Yesterday a major report was released examining the impact of illiteracy and innumeracy in the U.K. I was reading some of the responses to that report last night, and I came across a really smart blog post by Brian Creese of the U.K.’s National Research and Development Centre for Adult Literacy and Numeracy. His post included a superb description of how literacy skills are actually used in the workplace, while simultaneously arguing that reading for pleasure is a critically important component of literacy development:
The use of literacy and numeracy skills in the workplace is complex; different jobs, and the various elements within them, involve a range of literacy and numeracy practices, with workers often learning the specific skills they need for their job from peers and co-workers. Employees consistently report that they have adequate skills to do their jobs. What we see in the workplace is that we often work with others in ways that maximize our strengths and allow us to learn from them. We also see how workplaces can be adapted to remove the demand for literacy and numeracy or to scaffold its use.

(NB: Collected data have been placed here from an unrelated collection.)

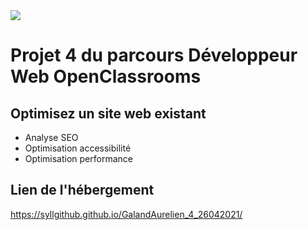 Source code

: <img src="https://syllgithub.github.io/GalandAurelien_4_26042021/img/logo.png" />

# Projet 4 du parcours Développeur Web OpenClassrooms
## Optimisez un site web existant
* Analyse SEO
* Optimisation accessibilité
* Optimisation performance


## Lien de l'hébergement 
https://syllgithub.github.io/GalandAurelien_4_26042021/
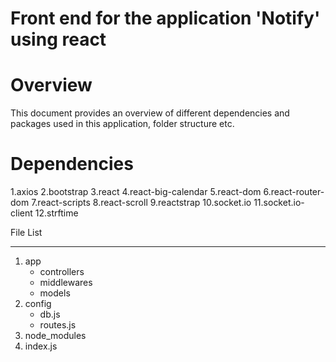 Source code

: # Front end for the application 'Notify' using react
# Overview 
This document provides an overview of different dependencies and packages used in this application, folder structure etc.
# Dependencies
1.axios
2.bootstrap
3.react
4.react-big-calendar
5.react-dom
6.react-router-dom
7.react-scripts
8.react-scroll
9.reactstrap
10.socket.io
11.socket.io-client
12.strftime

File List
___________
1. app
   - controllers
   - middlewares
   - models
2. config
   - db.js
   - routes.js
3. node_modules
4. index.js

Despite the policy focus on the workplace, we have continued to work with emergent adult readers on reading for pleasure. Those less confident with their reading may get great joy from reading novels, biographies or other texts in supportive, collaborative environments. They use adult experience and expertise to develop reading confidence, skills and practices gradually and communally – and in doing so are more able to tackle some of life’s other challenges, such as job interviews or finding better heating deals. (My emphasis)
This read to me like a gentle push back against rigidly contextualizing adult literacy instruction, at least insofar as it suggests a practical benefit from developing a habit of reading for pleasure, regardless of context.